[How to complete this task] A verbatim transcription of the listing below is required, without its pictures.

[Input records]

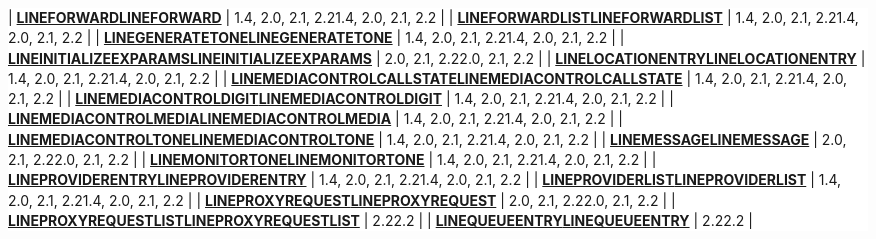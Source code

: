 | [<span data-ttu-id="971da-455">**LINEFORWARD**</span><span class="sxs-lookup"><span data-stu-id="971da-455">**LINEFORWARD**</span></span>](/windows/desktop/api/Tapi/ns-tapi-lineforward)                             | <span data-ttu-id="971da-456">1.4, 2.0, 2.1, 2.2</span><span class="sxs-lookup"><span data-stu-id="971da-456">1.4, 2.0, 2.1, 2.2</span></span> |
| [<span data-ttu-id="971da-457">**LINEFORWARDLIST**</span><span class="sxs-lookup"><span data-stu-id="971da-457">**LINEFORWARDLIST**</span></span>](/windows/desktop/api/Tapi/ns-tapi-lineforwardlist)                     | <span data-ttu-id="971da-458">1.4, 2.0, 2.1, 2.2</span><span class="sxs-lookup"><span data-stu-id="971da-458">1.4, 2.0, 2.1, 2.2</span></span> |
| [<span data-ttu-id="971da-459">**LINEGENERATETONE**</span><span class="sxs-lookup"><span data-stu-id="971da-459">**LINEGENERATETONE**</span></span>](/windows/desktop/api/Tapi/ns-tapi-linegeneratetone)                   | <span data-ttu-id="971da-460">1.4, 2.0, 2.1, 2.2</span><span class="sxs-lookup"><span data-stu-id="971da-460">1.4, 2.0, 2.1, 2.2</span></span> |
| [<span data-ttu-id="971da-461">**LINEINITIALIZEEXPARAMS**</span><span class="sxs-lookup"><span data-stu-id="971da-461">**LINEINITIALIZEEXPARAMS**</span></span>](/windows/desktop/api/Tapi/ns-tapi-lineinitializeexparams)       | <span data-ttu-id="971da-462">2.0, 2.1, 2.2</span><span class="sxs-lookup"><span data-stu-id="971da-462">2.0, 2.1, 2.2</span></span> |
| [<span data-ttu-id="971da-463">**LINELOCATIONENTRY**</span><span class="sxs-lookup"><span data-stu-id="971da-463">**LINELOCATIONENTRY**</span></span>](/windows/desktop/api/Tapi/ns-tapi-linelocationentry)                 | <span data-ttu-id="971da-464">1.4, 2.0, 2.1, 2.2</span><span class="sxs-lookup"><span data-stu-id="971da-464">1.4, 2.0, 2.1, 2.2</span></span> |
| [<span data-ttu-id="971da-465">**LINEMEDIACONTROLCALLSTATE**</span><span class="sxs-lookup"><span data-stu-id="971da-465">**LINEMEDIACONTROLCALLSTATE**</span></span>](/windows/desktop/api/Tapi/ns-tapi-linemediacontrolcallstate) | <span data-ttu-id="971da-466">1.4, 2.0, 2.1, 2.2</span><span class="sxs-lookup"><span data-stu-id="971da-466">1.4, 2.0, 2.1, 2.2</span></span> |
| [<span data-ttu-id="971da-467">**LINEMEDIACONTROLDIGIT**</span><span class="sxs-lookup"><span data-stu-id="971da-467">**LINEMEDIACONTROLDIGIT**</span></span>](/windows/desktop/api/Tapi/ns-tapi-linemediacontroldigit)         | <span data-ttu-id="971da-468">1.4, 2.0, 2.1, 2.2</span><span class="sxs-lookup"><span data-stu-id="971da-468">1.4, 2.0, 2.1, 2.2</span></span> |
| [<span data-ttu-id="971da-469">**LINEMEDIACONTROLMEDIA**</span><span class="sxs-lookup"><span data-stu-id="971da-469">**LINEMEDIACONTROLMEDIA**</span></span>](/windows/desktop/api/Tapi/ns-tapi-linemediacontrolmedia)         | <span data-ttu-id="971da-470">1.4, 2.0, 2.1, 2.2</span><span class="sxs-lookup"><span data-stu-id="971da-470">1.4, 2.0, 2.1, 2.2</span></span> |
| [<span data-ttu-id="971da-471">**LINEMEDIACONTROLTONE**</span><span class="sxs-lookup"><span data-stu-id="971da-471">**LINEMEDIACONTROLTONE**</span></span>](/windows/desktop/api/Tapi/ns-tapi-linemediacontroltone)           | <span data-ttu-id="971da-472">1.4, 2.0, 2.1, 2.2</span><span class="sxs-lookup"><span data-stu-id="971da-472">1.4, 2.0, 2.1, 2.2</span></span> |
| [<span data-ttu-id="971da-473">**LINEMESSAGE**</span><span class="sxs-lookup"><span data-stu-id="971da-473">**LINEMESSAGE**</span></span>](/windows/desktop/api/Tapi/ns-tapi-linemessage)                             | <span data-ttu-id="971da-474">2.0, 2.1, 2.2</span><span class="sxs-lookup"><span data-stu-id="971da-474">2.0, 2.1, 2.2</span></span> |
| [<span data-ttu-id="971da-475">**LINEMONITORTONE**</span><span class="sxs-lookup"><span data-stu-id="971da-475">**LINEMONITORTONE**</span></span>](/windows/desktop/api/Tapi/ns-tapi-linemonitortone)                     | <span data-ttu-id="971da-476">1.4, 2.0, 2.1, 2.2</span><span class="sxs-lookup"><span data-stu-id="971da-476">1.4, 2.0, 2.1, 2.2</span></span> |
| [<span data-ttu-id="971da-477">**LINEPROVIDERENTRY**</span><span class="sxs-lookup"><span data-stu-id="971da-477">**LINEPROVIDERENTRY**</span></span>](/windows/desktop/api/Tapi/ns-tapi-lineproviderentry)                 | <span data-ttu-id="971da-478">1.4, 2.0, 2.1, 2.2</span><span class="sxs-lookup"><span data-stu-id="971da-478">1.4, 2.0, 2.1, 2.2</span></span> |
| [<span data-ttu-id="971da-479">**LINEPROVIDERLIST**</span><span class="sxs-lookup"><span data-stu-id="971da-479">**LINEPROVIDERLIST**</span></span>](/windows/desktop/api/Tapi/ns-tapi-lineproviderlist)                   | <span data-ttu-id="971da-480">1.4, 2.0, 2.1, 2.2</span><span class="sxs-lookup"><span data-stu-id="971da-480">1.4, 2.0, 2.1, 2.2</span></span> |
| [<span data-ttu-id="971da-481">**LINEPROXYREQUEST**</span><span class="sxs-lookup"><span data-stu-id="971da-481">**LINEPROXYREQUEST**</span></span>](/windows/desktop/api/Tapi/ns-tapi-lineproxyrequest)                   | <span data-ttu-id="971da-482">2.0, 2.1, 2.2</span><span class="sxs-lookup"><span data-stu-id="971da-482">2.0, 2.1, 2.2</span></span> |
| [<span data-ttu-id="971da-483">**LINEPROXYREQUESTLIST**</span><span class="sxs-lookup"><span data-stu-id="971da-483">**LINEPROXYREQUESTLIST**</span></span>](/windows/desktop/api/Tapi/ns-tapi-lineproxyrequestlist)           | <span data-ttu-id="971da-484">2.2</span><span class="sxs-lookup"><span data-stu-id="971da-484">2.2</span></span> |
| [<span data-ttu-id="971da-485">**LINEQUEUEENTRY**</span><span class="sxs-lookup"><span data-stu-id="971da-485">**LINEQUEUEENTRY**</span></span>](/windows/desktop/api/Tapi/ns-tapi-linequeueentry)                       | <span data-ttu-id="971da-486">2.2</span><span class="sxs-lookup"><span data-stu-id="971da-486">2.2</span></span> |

[Output]
Source code

: | [<span data-ttu-id="971da-455">**LINEFORWARD**</span><span class="sxs-lookup"><span data-stu-id="971da-455">**LINEFORWARD**</span></span>](/windows/desktop/api/Tapi/ns-tapi-lineforward)                             | <span data-ttu-id="971da-456">1.4, 2.0, 2.1, 2.2</span><span class="sxs-lookup"><span data-stu-id="971da-456">1.4, 2.0, 2.1, 2.2</span></span> |
| [<span data-ttu-id="971da-457">**LINEFORWARDLIST**</span><span class="sxs-lookup"><span data-stu-id="971da-457">**LINEFORWARDLIST**</span></span>](/windows/desktop/api/Tapi/ns-tapi-lineforwardlist)                     | <span data-ttu-id="971da-458">1.4, 2.0, 2.1, 2.2</span><span class="sxs-lookup"><span data-stu-id="971da-458">1.4, 2.0, 2.1, 2.2</span></span> |
| [<span data-ttu-id="971da-459">**LINEGENERATETONE**</span><span class="sxs-lookup"><span data-stu-id="971da-459">**LINEGENERATETONE**</span></span>](/windows/desktop/api/Tapi/ns-tapi-linegeneratetone)                   | <span data-ttu-id="971da-460">1.4, 2.0, 2.1, 2.2</span><span class="sxs-lookup"><span data-stu-id="971da-460">1.4, 2.0, 2.1, 2.2</span></span> |
| [<span data-ttu-id="971da-461">**LINEINITIALIZEEXPARAMS**</span><span class="sxs-lookup"><span data-stu-id="971da-461">**LINEINITIALIZEEXPARAMS**</span></span>](/windows/desktop/api/Tapi/ns-tapi-lineinitializeexparams)       | <span data-ttu-id="971da-462">2.0, 2.1, 2.2</span><span class="sxs-lookup"><span data-stu-id="971da-462">2.0, 2.1, 2.2</span></span> |
| [<span data-ttu-id="971da-463">**LINELOCATIONENTRY**</span><span class="sxs-lookup"><span data-stu-id="971da-463">**LINELOCATIONENTRY**</span></span>](/windows/desktop/api/Tapi/ns-tapi-linelocationentry)                 | <span data-ttu-id="971da-464">1.4, 2.0, 2.1, 2.2</span><span class="sxs-lookup"><span data-stu-id="971da-464">1.4, 2.0, 2.1, 2.2</span></span> |
| [<span data-ttu-id="971da-465">**LINEMEDIACONTROLCALLSTATE**</span><span class="sxs-lookup"><span data-stu-id="971da-465">**LINEMEDIACONTROLCALLSTATE**</span></span>](/windows/desktop/api/Tapi/ns-tapi-linemediacontrolcallstate) | <span data-ttu-id="971da-466">1.4, 2.0, 2.1, 2.2</span><span class="sxs-lookup"><span data-stu-id="971da-466">1.4, 2.0, 2.1, 2.2</span></span> |
| [<span data-ttu-id="971da-467">**LINEMEDIACONTROLDIGIT**</span><span class="sxs-lookup"><span data-stu-id="971da-467">**LINEMEDIACONTROLDIGIT**</span></span>](/windows/desktop/api/Tapi/ns-tapi-linemediacontroldigit)         | <span data-ttu-id="971da-468">1.4, 2.0, 2.1, 2.2</span><span class="sxs-lookup"><span data-stu-id="971da-468">1.4, 2.0, 2.1, 2.2</span></span> |
| [<span data-ttu-id="971da-469">**LINEMEDIACONTROLMEDIA**</span><span class="sxs-lookup"><span data-stu-id="971da-469">**LINEMEDIACONTROLMEDIA**</span></span>](/windows/desktop/api/Tapi/ns-tapi-linemediacontrolmedia)         | <span data-ttu-id="971da-470">1.4, 2.0, 2.1, 2.2</span><span class="sxs-lookup"><span data-stu-id="971da-470">1.4, 2.0, 2.1, 2.2</span></span> |
| [<span data-ttu-id="971da-471">**LINEMEDIACONTROLTONE**</span><span class="sxs-lookup"><span data-stu-id="971da-471">**LINEMEDIACONTROLTONE**</span></span>](/windows/desktop/api/Tapi/ns-tapi-linemediacontroltone)           | <span data-ttu-id="971da-472">1.4, 2.0, 2.1, 2.2</span><span class="sxs-lookup"><span data-stu-id="971da-472">1.4, 2.0, 2.1, 2.2</span></span> |
| [<span data-ttu-id="971da-473">**LINEMESSAGE**</span><span class="sxs-lookup"><span data-stu-id="971da-473">**LINEMESSAGE**</span></span>](/windows/desktop/api/Tapi/ns-tapi-linemessage)                             | <span data-ttu-id="971da-474">2.0, 2.1, 2.2</span><span class="sxs-lookup"><span data-stu-id="971da-474">2.0, 2.1, 2.2</span></span> |
| [<span data-ttu-id="971da-475">**LINEMONITORTONE**</span><span class="sxs-lookup"><span data-stu-id="971da-475">**LINEMONITORTONE**</span></span>](/windows/desktop/api/Tapi/ns-tapi-linemonitortone)                     | <span data-ttu-id="971da-476">1.4, 2.0, 2.1, 2.2</span><span class="sxs-lookup"><span data-stu-id="971da-476">1.4, 2.0, 2.1, 2.2</span></span> |
| [<span data-ttu-id="971da-477">**LINEPROVIDERENTRY**</span><span class="sxs-lookup"><span data-stu-id="971da-477">**LINEPROVIDERENTRY**</span></span>](/windows/desktop/api/Tapi/ns-tapi-lineproviderentry)                 | <span data-ttu-id="971da-478">1.4, 2.0, 2.1, 2.2</span><span class="sxs-lookup"><span data-stu-id="971da-478">1.4, 2.0, 2.1, 2.2</span></span> |
| [<span data-ttu-id="971da-479">**LINEPROVIDERLIST**</span><span class="sxs-lookup"><span data-stu-id="971da-479">**LINEPROVIDERLIST**</span></span>](/windows/desktop/api/Tapi/ns-tapi-lineproviderlist)                   | <span data-ttu-id="971da-480">1.4, 2.0, 2.1, 2.2</span><span class="sxs-lookup"><span data-stu-id="971da-480">1.4, 2.0, 2.1, 2.2</span></span> |
| [<span data-ttu-id="971da-481">**LINEPROXYREQUEST**</span><span class="sxs-lookup"><span data-stu-id="971da-481">**LINEPROXYREQUEST**</span></span>](/windows/desktop/api/Tapi/ns-tapi-lineproxyrequest)                   | <span data-ttu-id="971da-482">2.0, 2.1, 2.2</span><span class="sxs-lookup"><span data-stu-id="971da-482">2.0, 2.1, 2.2</span></span> |
| [<span data-ttu-id="971da-483">**LINEPROXYREQUESTLIST**</span><span class="sxs-lookup"><span data-stu-id="971da-483">**LINEPROXYREQUESTLIST**</span></span>](/windows/desktop/api/Tapi/ns-tapi-lineproxyrequestlist)           | <span data-ttu-id="971da-484">2.2</span><span class="sxs-lookup"><span data-stu-id="971da-484">2.2</span></span> |
| [<span data-ttu-id="971da-485">**LINEQUEUEENTRY**</span><span class="sxs-lookup"><span data-stu-id="971da-485">**LINEQUEUEENTRY**</span></span>](/windows/desktop/api/Tapi/ns-tapi-linequeueentry)                       | <span data-ttu-id="971da-486">2.2</span><span class="sxs-lookup"><span data-stu-id="971da-486">2.2</span></span> |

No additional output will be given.